THE PROBLEM
For each line of the data below, copy it if it holds the word "also".

INPUT

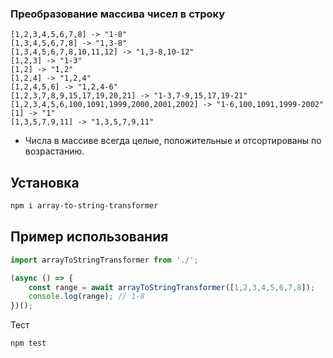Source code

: ### Преобразование массива чисел в строку

```
[1,2,3,4,5,6,7,8] -> "1-8"
[1,3,4,5,6,7,8] -> "1,3-8"
[1,3,4,5,6,7,8,10,11,12] -> "1,3-8,10-12"
[1,2,3] -> "1-3"
[1,2] -> "1,2"
[1,2,4] -> "1,2,4"
[1,2,4,5,6] -> "1,2,4-6"
[1,2,3,7,8,9,15,17,19,20,21] -> "1-3,7-9,15,17,19-21"
[1,2,3,4,5,6,100,1091,1999,2000,2001,2002] -> "1-6,100,1091,1999-2002"
[1] -> "1"
[1,3,5,7,9,11] -> "1,3,5,7,9,11"
```

- Числа в массиве всегда целые, положительные и отсортированы по возрастанию.

## Установка

```bash
npm i array-to-string-transformer
```

## Пример использования

```js
import arrayToStringTransformer from './';

(async () => {
    const range = await arrayToStringTransformer([1,2,3,4,5,6,7,8]);
    console.log(range); // 1-8
})();
```

Тест

```bash
npm test
```
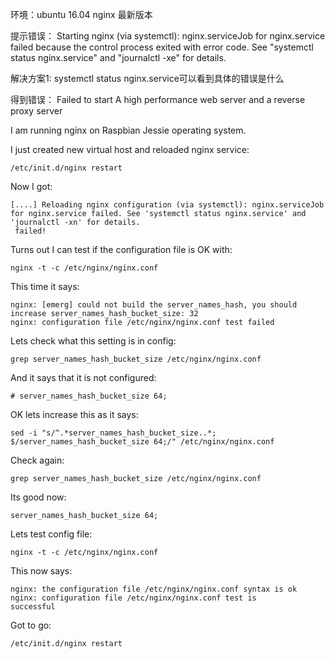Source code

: 环境：ubuntu 16.04
nginx 最新版本

提示错误：
Starting nginx (via systemctl): nginx.serviceJob for nginx.service failed because the control process exited with error code. See "systemctl status nginx.service" and "journalctl -xe" for details.

解决方案1:
systemctl status nginx.service可以看到具体的错误是什么

得到错误：
Failed to start A high performance web server and a reverse proxy server

I am running nginx on Raspbian Jessie operating system.

I just created new virtual host and reloaded nginx service:
```
/etc/init.d/nginx restart
```
Now I got:
```
[....] Reloading nginx configuration (via systemctl): nginx.serviceJob for nginx.service failed. See 'systemctl status nginx.service' and 'journalctl -xn' for details.
 failed!
 ```

Turns out I can test if the configuration file is OK with:
```
nginx -t -c /etc/nginx/nginx.conf
```
This time it says:
```
nginx: [emerg] could not build the server_names_hash, you should increase server_names_hash_bucket_size: 32
nginx: configuration file /etc/nginx/nginx.conf test failed
```
Lets check what this setting is in config:
```
grep server_names_hash_bucket_size /etc/nginx/nginx.conf
```

And it says that it is not configured:
```
# server_names_hash_bucket_size 64;
```
OK lets increase this as it says:
```
sed -i "s/^.*server_names_hash_bucket_size..*;
$/server_names_hash_bucket_size 64;/" /etc/nginx/nginx.conf
```

Check again:
```
grep server_names_hash_bucket_size /etc/nginx/nginx.conf
```

Its good now:
```
server_names_hash_bucket_size 64;
```

Lets test config file:
```
nginx -t -c /etc/nginx/nginx.conf
```

This now says:
```
nginx: the configuration file /etc/nginx/nginx.conf syntax is ok
nginx: configuration file /etc/nginx/nginx.conf test is 
successful
```

Got to go:
```
/etc/init.d/nginx restart
```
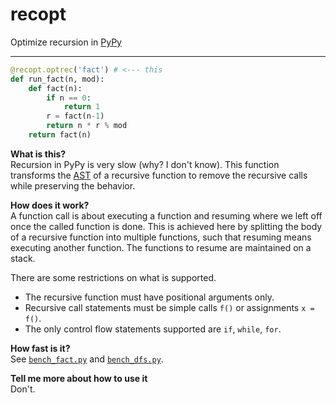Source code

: # recopt

Optimize recursion in [PyPy](https://www.pypy.org/download.html)

---

```py
@recopt.optrec('fact') # <--- this
def run_fact(n, mod):
    def fact(n):
        if n == 0:
            return 1
        r = fact(n-1)
        return n * r % mod
    return fact(n)
```

**What is this?**  
Recursion in PyPy is very slow (why? I don't know). This function transforms the [AST](https://docs.python.org/3/library/ast.html) of a recursive function to remove the recursive calls while preserving the behavior.

**How does it work?**  
A function call is about executing a function and resuming where we left off once the called function is done. This is achieved here by splitting the body of a recursive function into multiple functions, such that resuming means executing another function. The functions to resume are maintained on a stack.

There are some restrictions on what is supported.
* The recursive function must have positional arguments only.
* Recursive call statements must be simple calls `f()` or assignments `x = f()`.
* The only control flow statements supported are `if`, `while`, `for`.

**How fast is it?**  
See [`bench_fact.py`](bench_fact.py) and [`bench_dfs.py`](bench_dfs.py).

**Tell me more about how to use it**  
Don't.
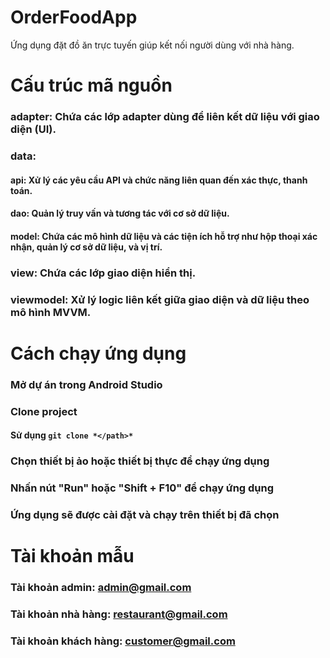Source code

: # OrderFoodApp
Ứng dụng đặt đồ ăn trực tuyến giúp kết nối người dùng với nhà hàng.
# Cấu trúc mã nguồn
### adapter: Chứa các lớp adapter dùng để liên kết dữ liệu với giao diện (UI).
### data:
#### api: Xử lý các yêu cầu API và chức năng liên quan đến xác thực, thanh toán.
#### dao: Quản lý truy vấn và tương tác với cơ sở dữ liệu.
#### model: Chứa các mô hình dữ liệu và các tiện ích hỗ trợ như hộp thoại xác nhận, quản lý cơ sở dữ liệu, và vị trí.
### view: Chứa các lớp giao diện hiển thị.
### viewmodel: Xử lý logic liên kết giữa giao diện và dữ liệu theo mô hình MVVM.
# Cách chạy ứng dụng
### Mở dự án trong Android Studio
### Clone project 
#### Sử dụng ```git clone *</path>* ```
### Chọn thiết bị ảo hoặc thiết bị thực để chạy ứng dụng
### Nhấn nút "Run" hoặc "Shift + F10" để chạy ứng dụng
### Ứng dụng sẽ được cài đặt và chạy trên thiết bị đã chọn
# Tài khoản mẫu
### Tài khoản admin: admin@gmail.com
### Tài khoản nhà hàng: restaurant@gmail.com    
### Tài khoản khách hàng: customer@gmail.com
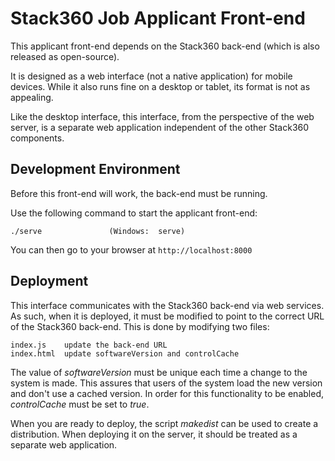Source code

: 
# Stack360 Job Applicant Front-end

This applicant front-end depends on the Stack360 back-end (which is
also released as open-source).	

It is designed as a web interface (not a native application) for
mobile devices.  While it also runs fine on a desktop or tablet, its
format is not as appealing.

Like the desktop interface, this interface, from the perspective of
the web server, is a separate web application independent of the other
Stack360 components. 

## Development Environment

Before this front-end will work, the back-end must be running.

Use the following command to start the applicant front-end:

```
./serve               (Windows:  serve)
```

You can then go to your browser at `http://localhost:8000`

## Deployment

This interface communicates with the Stack360 back-end via
web services.  As such, when it is deployed, it must be modified
to point to the correct URL of the Stack360 back-end.  This is
done by modifying two files:

```
index.js	update the back-end URL
index.html	update softwareVersion and controlCache
```

The value of *softwareVersion* must be unique each time a change to
the system is made.  This assures that users of the system load the
new version and don't use a cached version.  In order for this
functionality to be enabled, *controlCache* must be set to *true*.

When you are ready to deploy, the script *makedist* can be used to
create a distribution.  When deploying it on the server, it should be
treated as a separate web application.






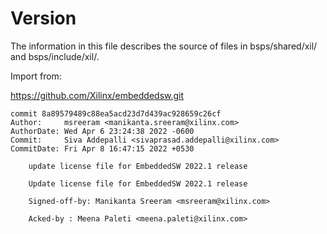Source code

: Version
=======
The information in this file describes the source of files in
bsps/shared/xil/ and bsps/include/xil/.

Import from:

  https://github.com/Xilinx/embeddedsw.git

```
commit 8a89579489c88ea5acd23d7d439ac928659c26cf
Author:     msreeram <manikanta.sreeram@xilinx.com>
AuthorDate: Wed Apr 6 23:24:38 2022 -0600
Commit:     Siva Addepalli <sivaprasad.addepalli@xilinx.com>
CommitDate: Fri Apr 8 16:47:15 2022 +0530

    update license file for EmbeddedSW 2022.1 release

    Update license file for EmbeddedSW 2022.1 release

    Signed-off-by: Manikanta Sreeram <msreeram@xilinx.com>

    Acked-by : Meena Paleti <meena.paleti@xilinx.com>
```
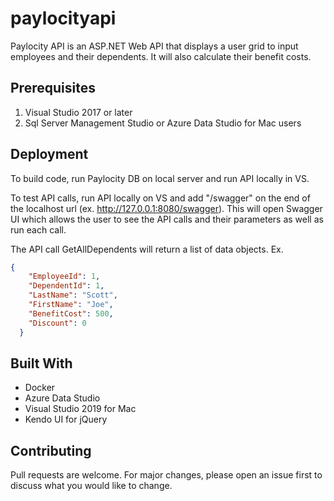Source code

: # paylocityapi

Paylocity API is an ASP.NET Web API that displays a user grid to input employees and their dependents. It will also calculate their benefit costs. 

## Prerequisites 

1. Visual Studio 2017 or later
2. Sql Server Management Studio or Azure Data Studio for Mac users

## Deployment
To build code, run Paylocity DB on local server and run API locally in VS.

To test API calls, run API locally on VS and add "/swagger" on the end of the localhost url (ex. http://127.0.0.1:8080/swagger). This will open Swagger UI which allows the user to see the API calls and their parameters as well as run each call. 

The API call GetAllDependents will return a list of data objects.
Ex. 

```json
{
    "EmployeeId": 1,
    "DependentId": 1,
    "LastName": "Scott",
    "FirstName": "Joe",
    "BenefitCost": 500,
    "Discount": 0
  }
 ```
## Built With
* Docker
* Azure Data Studio
* Visual Studio 2019 for Mac
* Kendo UI for jQuery

## Contributing
Pull requests are welcome. For major changes, please open an issue first to discuss what you would like to change.
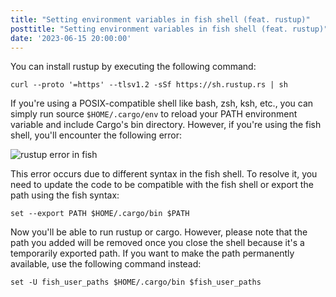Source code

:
 ```yaml
---
title: "Setting environment variables in fish shell (feat. rustup)"
posttitle: "Setting environment variables in fish shell (feat. rustup)"
date: '2023-06-15 20:00:00'
---
```


You can install rustup by executing the following command:

```shell
curl --proto '=https' --tlsv1.2 -sSf https://sh.rustup.rs | sh
```

If you're using a POSIX-compatible shell like bash, zsh, ksh, etc., you can simply run 
source `$HOME/.cargo/env` to reload your PATH environment variable and include Cargo's bin 
directory. However, if you're using the fish shell, you'll encounter the following error:

![rustup error in fish](/images/rustup-error-in-fish.png)

This error occurs due to different syntax in the fish shell. 
To resolve it, you need to update the code to be compatible with the fish shell 
or export the path using the fish syntax:

```shell
set --export PATH $HOME/.cargo/bin $PATH
```

Now you'll be able to run rustup or cargo. However, please note that the path you added 
will be removed once you close the shell because it's a temporarily exported path. 
If you want to make the path permanently available, use the following command instead:

```shell
set -U fish_user_paths $HOME/.cargo/bin $fish_user_paths
```
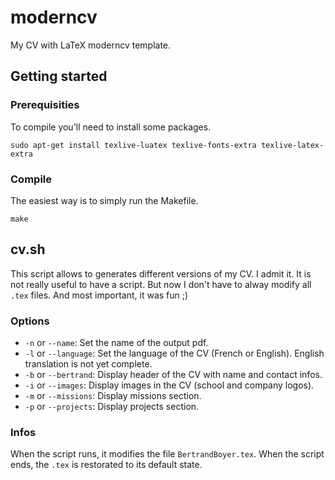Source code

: # moderncv

My CV with LaTeX moderncv template.


## Getting started

### Prerequisities
To compile you'll need to install some packages.

```
sudo apt-get install texlive-luatex texlive-fonts-extra texlive-latex-extra
```

### Compile
The easiest way is to simply run the Makefile.

```
make
```

## cv.sh

This script allows to generates different versions of my CV.
I admit it. It is not really useful to have a script.
But now I don't have to alway modify all `.tex` files.
And most important, it was fun ;)

### Options

* `-n` or `--name`: Set the name of the output pdf.
* `-l` or `--language`: Set the language of the CV (French or English). English translation is not yet complete.
* `-b` or `--bertrand`: Display header of the CV with name and contact infos.
* `-i` or `--images`: Display images in the CV (school and company logos).
* `-m` or `--missions`: Display missions section.
* `-p` or `--projects`: Display projects section.

### Infos

When the script runs, it modifies the file `BertrandBoyer.tex`. When the script ends, the `.tex` is restorated to its default state.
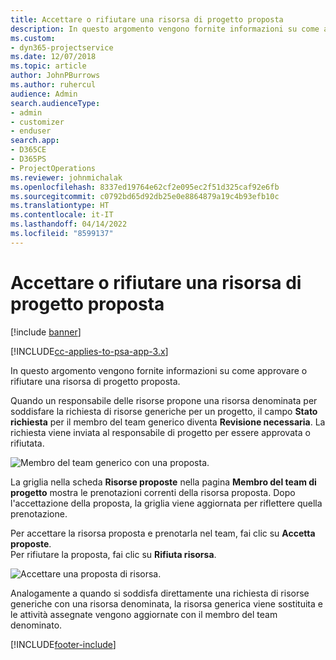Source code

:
 ```yaml
---
title: Accettare o rifiutare una risorsa di progetto proposta
description: In questo argomento vengono fornite informazioni su come approvare o rifiutare una risorsa di progetto proposta.
ms.custom:
- dyn365-projectservice
ms.date: 12/07/2018
ms.topic: article
author: JohnPBurrows
ms.author: ruhercul
audience: Admin
search.audienceType:
- admin
- customizer
- enduser
search.app:
- D365CE
- D365PS
- ProjectOperations
ms.reviewer: johnmichalak
ms.openlocfilehash: 8337ed19764e62cf2e095ec2f51d325caf92e6fb
ms.sourcegitcommit: c0792bd65d92db25e0e8864879a19c4b93efb10c
ms.translationtype: HT
ms.contentlocale: it-IT
ms.lasthandoff: 04/14/2022
ms.locfileid: "8599137"
---
```

# <a name="accept-or-reject-a-proposed-project-resource"></a>Accettare o rifiutare una risorsa di progetto proposta

[!include [banner](../includes/psa-now-project-operations.md)]

[!INCLUDE[cc-applies-to-psa-app-3.x](../includes/cc-applies-to-psa-app-3x.md)]

In questo argomento vengono fornite informazioni su come approvare o rifiutare una risorsa di progetto proposta.

Quando un responsabile delle risorse propone una risorsa denominata per soddisfare la richiesta di risorse generiche per un progetto, il campo **Stato richiesta** per il membro del team generico diventa **Revisione necessaria**. La richiesta viene inviata al responsabile di progetto per essere approvata o rifiutata.

![Membro del team generico con una proposta.](media/RM-how-to-19.png)

La griglia nella scheda **Risorse proposte** nella pagina **Membro del team di progetto** mostra le prenotazioni correnti della risorsa proposta. Dopo l'accettazione della proposta, la griglia viene aggiornata per riflettere quella prenotazione. 

Per accettare la risorsa proposta e prenotarla nel team, fai clic su **Accetta proposte**.  
Per rifiutare la proposta, fai clic su **Rifiuta risorsa**.

![Accettare una proposta di risorsa.](media/RM-how-to-20.png) 

Analogamente a quando si soddisfa direttamente una richiesta di risorse generiche con una risorsa denominata, la risorsa generica viene sostituita e le attività assegnate vengono aggiornate con il membro del team denominato.


[!INCLUDE[footer-include](../includes/footer-banner.md)]
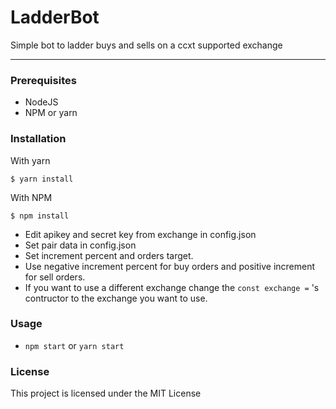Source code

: LadderBot
=======================================

Simple bot to ladder buys and sells on a ccxt supported exchange

* * *
### Prerequisites
- NodeJS
- NPM or yarn

### Installation
With yarn
```shell
$ yarn install
```
With NPM
```shell
$ npm install
```
*   Edit apikey and secret key from exchange in config.json
*   Set pair data in config.json
*   Set increment percent and orders target.
*   Use negative increment percent for buy orders and positive increment for sell orders.
*   If you want to use a different exchange change the `const exchange =` 's contructor to the exchange you want to use.
### Usage
- `npm start` or `yarn start`
### License

This project is licensed under the MIT License
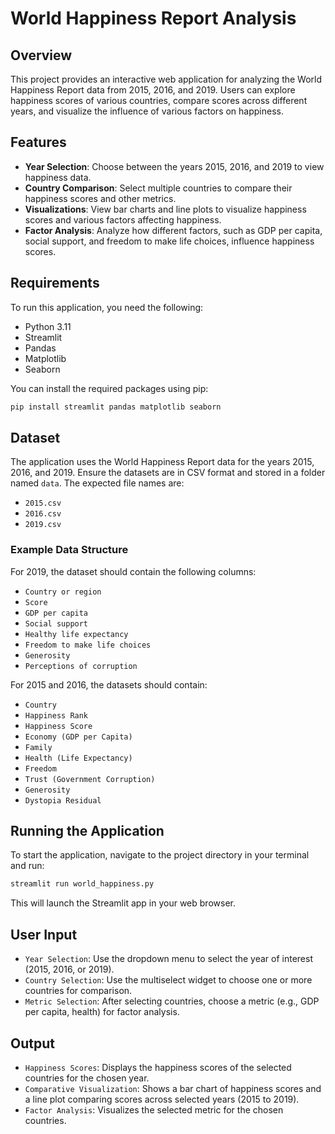 # World Happiness Report Analysis

## Overview

This project provides an interactive web application for analyzing the World Happiness Report data from 2015, 2016, and 2019. Users can explore happiness scores of various countries, compare scores across different years, and visualize the influence of various factors on happiness.

## Features

- **Year Selection**: Choose between the years 2015, 2016, and 2019 to view happiness data.
- **Country Comparison**: Select multiple countries to compare their happiness scores and other metrics.
- **Visualizations**: View bar charts and line plots to visualize happiness scores and various factors affecting happiness.
- **Factor Analysis**: Analyze how different factors, such as GDP per capita, social support, and freedom to make life choices, influence happiness scores.

## Requirements

To run this application, you need the following:

- Python 3.11
- Streamlit
- Pandas
- Matplotlib
- Seaborn

You can install the required packages using pip:

```bash
pip install streamlit pandas matplotlib seaborn
```

## Dataset

The application uses the World Happiness Report data for the years 2015, 2016, and 2019. Ensure the datasets are in CSV format and stored in a folder named `data`. The expected file names are:

- `2015.csv`
- `2016.csv`
- `2019.csv`

### Example Data Structure

For 2019, the dataset should contain the following columns:
- `Country or region`
- `Score`
- `GDP per capita`
- `Social support`
- `Healthy life expectancy`
- `Freedom to make life choices`
- `Generosity`
- `Perceptions of corruption`

For 2015 and 2016, the datasets should contain:
- `Country`
- `Happiness Rank`
- `Happiness Score`
- `Economy (GDP per Capita)`
- `Family`
- `Health (Life Expectancy)`
- `Freedom`
- `Trust (Government Corruption)`
- `Generosity`
- `Dystopia Residual`

## Running the Application

To start the application, navigate to the project directory in your terminal and run:

```bash
streamlit run world_happiness.py
```

This will launch the Streamlit app in your web browser.

## User Input

- `Year Selection`: Use the dropdown menu to select the year of interest (2015, 2016, or 2019).
- `Country Selection`: Use the multiselect widget to choose one or more countries for comparison.
- `Metric Selection`: After selecting countries, choose a metric (e.g., GDP per capita, health) for factor analysis.

## Output

- `Happiness Scores`: Displays the happiness scores of the selected countries for the chosen year.
- `Comparative Visualization`: Shows a bar chart of happiness scores and a line plot comparing scores across selected years (2015 to 2019).
- `Factor Analysis`: Visualizes the selected metric for the chosen countries.
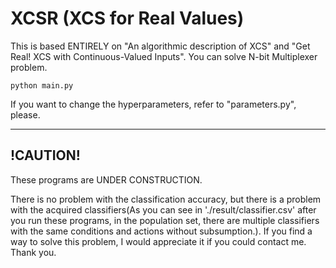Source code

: # XCSR (XCS for Real Values)
This is based ENTIRELY on "An algorithmic description of XCS" and "Get Real! XCS with Continuous-Valued Inputs". You can solve N-bit Multiplexer problem.

```
python main.py
```
If you want to change the hyperparameters, refer to "parameters.py", please.

---
!CAUTION!
---
These programs are UNDER CONSTRUCTION. 

There is no problem with the classification accuracy, but there is a problem with the acquired classifiers(As you can see in './result/classifier.csv' after you run these programs, in the population set, there are multiple classifiers with the same conditions and actions without subsumption.). If you find a way to solve this problem, I would appreciate it if you could contact me. Thank you.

SOLUTION FOR THIS TASK
also released as open-source).	
mobile devices.  While it also runs fine on a desktop or tablet, its
Paylocity API is an ASP.NET Web API that displays a user grid to input employees and their dependents. It will also calculate their benefit costs. 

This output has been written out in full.